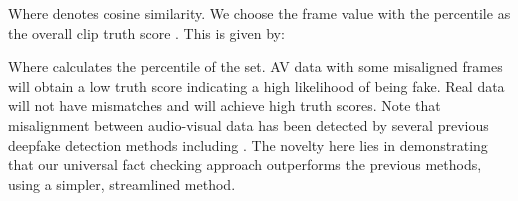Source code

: \documentclass{article} \usepackage{iclr2024_conference,times}
\begin{document}
Where  denotes cosine similarity. We choose the frame value with the  percentile as the overall clip truth score . This is given by:

Where  calculates the  percentile of the set. AV data with some misaligned frames will obtain a low truth score indicating a high likelihood of being fake. Real data will not have mismatches and will achieve high truth scores. Note that misalignment between audio-visual data has been detected by several previous deepfake detection methods including \citet{owens}. The novelty here lies in demonstrating that our universal fact checking approach outperforms the previous methods, using a simpler, streamlined method.

\begin{table}[t]
\caption{AP and AUC (\%) FakeAVCeleb results, following the AVAD \citep{owens} evaluation protocol. Supervised methods are evaluated on unseen fake types. Best results are in bold.}
\label{tab:av}
\centering
{}
\end{table}
\end{document}
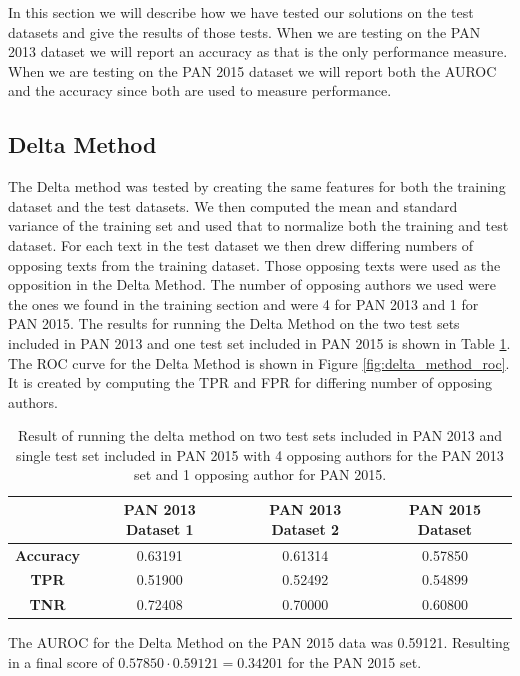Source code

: In this section we will describe how we have tested our solutions on the test
datasets and give the results of those tests. When we are testing on the PAN
2013 dataset we will report an accuracy as that is the only performance measure.
When we are testing on the PAN 2015 dataset we will report both the \gls{AUROC}
and the accuracy since both are used to measure performance.

\subsection{Delta Method} \label{subsec:results:delta_method}

The Delta method was tested by creating the same features for both the training
dataset and the test datasets. We then computed the mean and standard variance
of the training set and used that to normalize both the training and test
dataset. For each text in the test dataset we then drew differing numbers of
opposing texts from the training dataset. Those opposing texts were used as
the opposition in the Delta Method. The number of opposing authors we used
were the ones we found in the training section and were 4 for PAN 2013 and 1
for PAN 2015. The results for running the Delta Method on the two test sets
included in PAN 2013 and one test set included in PAN 2015 is shown in Table
\ref{tab:delta_method_final_results}. The \gls{ROC} curve for the Delta Method
is shown in Figure \ref{fig:delta_method_roc}. It is created by computing the
\gls{TPR} and \gls{FPR} for differing number of opposing authors.

\begin{table}
    \centering
    \begin{tabular}{c|ccc}
        & \textbf{PAN 2013 Dataset 1} & \textbf{PAN 2013 Dataset 2} & \textbf{PAN 2015 Dataset}\\
        \hline
        \textbf{Accuracy}  & 0.63191 & 0.61314 & 0.57850 \\
        \textbf{\gls{TPR}} & 0.51900 & 0.52492 & 0.54899 \\
        \textbf{\gls{TNR}} & 0.72408 & 0.70000 & 0.60800
    \end{tabular}
    \caption{Result of running the delta method on two test sets included in PAN
    2013 and single test set included in PAN 2015 with 4 opposing authors for
    the PAN 2013 set and 1 opposing author for PAN 2015.}
    \label{tab:delta_method_final_results}
\end{table}

The \gls{AUROC} for the Delta Method on the PAN 2015 data was 0.59121. Resulting
in a final score of $0.57850 \cdot 0.59121 = 0.34201$ for the PAN 2015 set.

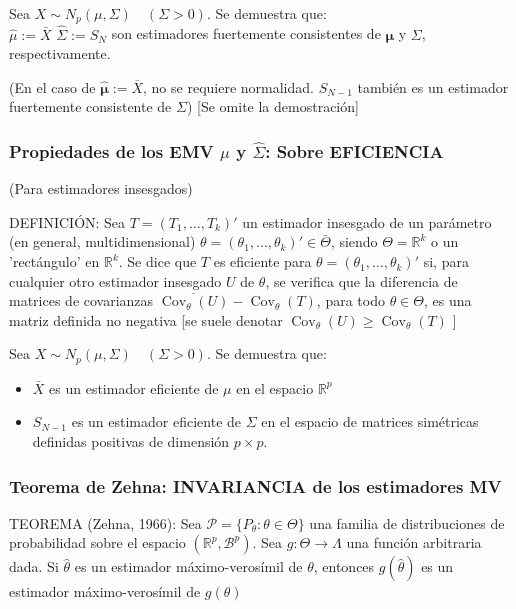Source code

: \documentclass[11pt,a4paper]{article}
\begin{document}
Sea $X \sim N_{p}(\mu, \Sigma) \quad(\Sigma>0)$. Se demuestra que: \\
$\hat{\mu}:=\bar{X}$ $\hat{\Sigma}:=S_{N}$ son estimadores fuertemente consistentes de $\boldsymbol{\mu}$ y $\Sigma$, respectivamente.

(En el caso de $\hat{\boldsymbol{\mu}}:=\overline{X}$, no se requiere normalidad. $S_{N-1}$ también es un estimador fuertemente consistente de $\Sigma$) [Se omite la demostración]

\subsubsection{Propiedades de los EMV \texorpdfstring{$\hat{\mu}$}) y \texorpdfstring{$\hat{\Sigma}$}): Sobre EFICIENCIA}
(Para estimadores insesgados)

DEFINICIÓN: Sea $T=(T_{1}, \ldots, T_{k})'$ un estimador insesgado de un parámetro (en general, multidimensional) $\theta=(\theta_{1}, \ldots, \theta_{k})' \in \bar{\Theta}$, siendo $\Theta=\mathbb{R}^{k}$ o un 'rectángulo' en $\mathbb{R}^{k}$. Se dice que $T$ es eficiente para $\theta=(\theta_{1}, \ldots, \theta_{k})'$ si, para cualquier otro estimador insesgado $U$ de $\theta$, se verifica que la diferencia de matrices de covarianzas $\overline{\operatorname{Cov}_{\theta}(U)}-\operatorname{Cov}_{\theta}(T)$, para todo $\theta \in \Theta$, es una matriz definida no negativa [se suele denotar $\operatorname{Cov}_{\theta}(U) \geq \operatorname{Cov}_{\theta}(T)$ ]

Sea $X \sim N_{p}(\mu, \Sigma) \quad(\Sigma>0)$. Se demuestra que:
\begin{itemize}
\item $\bar{X}$ es un estimador eficiente de $\mu$ en el espacio $\mathbb{R}^{p}$
\item $S_{N-1}$ es un estimador eficiente de $\Sigma$ en el espacio de matrices simétricas definidas positivas de dimensión $p \times p$.
\end{itemize}

\subsubsection{Teorema de Zehna: INVARIANCIA de los estimadores MV}
TEOREMA (Zehna, 1966): Sea $\mathcal{P}=\{P_{\theta}: \theta \in \Theta\}$ una familia de distribuciones de probabilidad sobre el espacio $(\mathbb{R}^{p}, \mathcal{B}^{p})$. Sea $g: \Theta \rightarrow \Lambda$ una función arbitraria dada. Si $\hat{\theta}$ es un estimador máximo-verosímil de $\theta$, entonces $g(\hat{\theta})$ es un estimador máximo-verosímil de $g(\theta)$
\end{document}
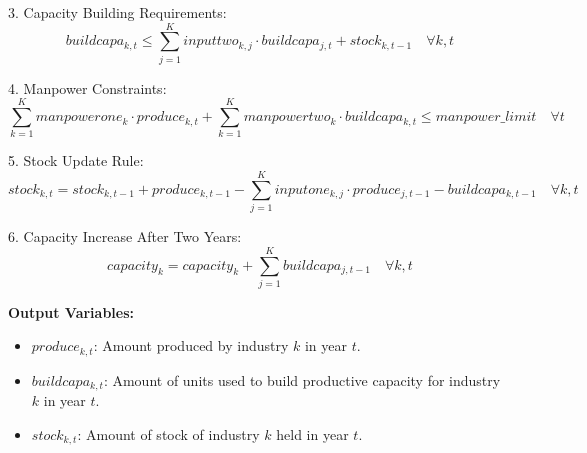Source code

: \documentclass{article}
\begin{document}
3. Capacity Building Requirements:
\[
buildcapa_{k, t} \leq \sum_{j=1}^{K} inputtwo_{k,j} \cdot buildcapa_{j, t} + stock_{k, t-1} \quad \forall k, t
\]

4. Manpower Constraints:
\[
\sum_{k=1}^{K} manpowerone_{k} \cdot produce_{k, t} + \sum_{k=1}^{K} manpowertwo_{k} \cdot buildcapa_{k, t} \leq manpower\_limit \quad \forall t
\]

5. Stock Update Rule:
\[
stock_{k, t} = stock_{k, t-1} + produce_{k, t-1} - \sum_{j=1}^{K} inputone_{k,j} \cdot produce_{j, t-1} - buildcapa_{k, t-1} \quad \forall k, t
\]

6. Capacity Increase After Two Years:
\[
capacity_{k} = capacity_{k} + \sum_{j=1}^{K} buildcapa_{j, t-1} \quad \forall k, t
\]

\textbf{Output Variables:}
\begin{itemize}
    \item \( produce_{k, t} \): Amount produced by industry \( k \) in year \( t \).
    \item \( buildcapa_{k, t} \): Amount of units used to build productive capacity for industry \( k \) in year \( t \).
    \item \( stock_{k, t} \): Amount of stock of industry \( k \) held in year \( t \).
\end{itemize}
\end{document}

__________________________________________________

Your assignment
Where a line of the entries contains the word "shown", copy that line.

Response
included in PAN 2013 and one test set included in PAN 2015 is shown in Table
is shown in Figure \ref{fig:delta_method_roc}. It is created by computing the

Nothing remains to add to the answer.